Photographer: jynmeyer
This summary is under Title I, Sec. 101-116 of the bill H.R. 3200. Under this bill, a qualified health benefit provider must meet these requirements:
- Excluding pre-existing conditions will not be permitted.
- In the case of non-payment and discontinuation of coverage, the health insurance provider must send a notice stating the payments due, and a grace period for a customer to pay.
- The premium rate may not change except for age, geographical area, and family enrollment.
- Those with mental health issues and those prone to substance abuse must be given, at the very least, the minimum amount of coverage.
- For the insurance plans that use a provider network, certain requirements must be met according to what the Health Choices Commissioner (appointed by the President with consent from the Senate) deems necessary.
- The Commissioner will set a medical loss ratio (money spent directly on medical expenses) each year. Every year this ratio is unsuccessful, the qualified insurance providers must give a rebate to those enrolled under their plan.
- The Secretary of Health and Human Services will determine what equates an essential benefits package (the minimum amount of benefits) for use with various insurance options.
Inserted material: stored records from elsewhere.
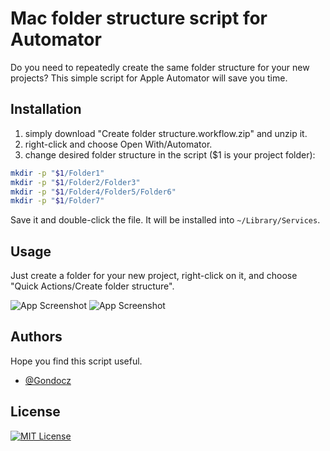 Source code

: 
# Mac folder structure script for Automator

Do you need to repeatedly create the same folder structure for your new projects? This simple script for Apple Automator will save you time.


## Installation

1. simply download "Create folder structure.workflow.zip" and unzip it.  
2. right-click and choose Open With/Automator.  
3. change desired folder structure in the script ($1 is your project folder):  

 
```bash
mkdir -p "$1/Folder1"
mkdir -p "$1/Folder2/Folder3"
mkdir -p "$1/Folder4/Folder5/Folder6"
mkdir -p "$1/Folder7"
```
Save it and double-click the file. It will be installed into `~/Library/Services`.
## Usage

Just create a folder for your new project, right-click on it, and choose "Quick Actions/Create folder structure".  

![App Screenshot](../assets/screenshots/quickaction.png?raw=true)
![App Screenshot](../assets/screenshots/folderstructure1.png?raw=true)
## Authors
Hope you find this script useful.
- [@Gondocz](https://www.github.com/gondocz)


## License

[![MIT License](https://img.shields.io/badge/License-MIT-green.svg)](https://choosealicense.com/licenses/mit/)

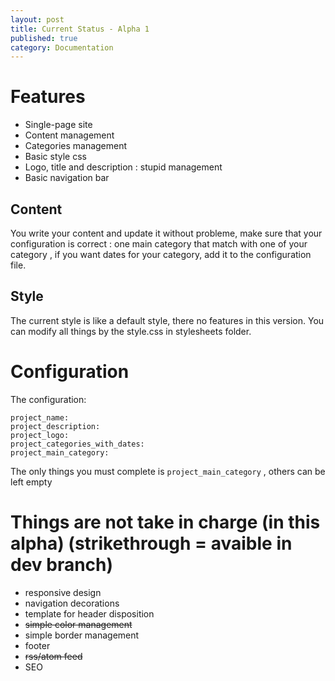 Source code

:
 ```yaml
---
layout: post
title: Current Status - Alpha 1
published: true
category: Documentation
---
```


# Features

- Single-page site
- Content management
- Categories management
- Basic style css
- Logo, title and description : stupid management
- Basic navigation bar

## Content

You write your content and update it without probleme, make sure that your configuration is correct : one main category that match with one of your category , if you want dates for your category, add it to the configuration file.

## Style

The current style is like a default style, there no features in this version. You can modify all things by the style.css in stylesheets folder.

# Configuration

The configuration:

    project_name:
    project_description:
    project_logo:
    project_categories_with_dates:
    project_main_category:

The only things you must complete is `project_main_category` , others can be left empty

# Things are not take in charge (in this alpha) (strikethrough = avaible in dev branch)

- responsive design
- navigation decorations
- template for header disposition
- ~~simple color management~~
- simple border management
- footer
- ~~rss/atom feed~~
- SEO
Although an individual may keep their current health insurance plan, providers may not give coverage to new customers once this bill is sent in motion. A health insurance provider may not change any terms or conditions it has created, including benefits or contributions. The provider may not increase premiums for a risk group of customers, unless it raises the premium for everyone in the group to the same rate. An employment-based health plan has five years to meet the same requirements as a qualified health benefits plan. H.R. 3200 has been referred to the House of Representatives.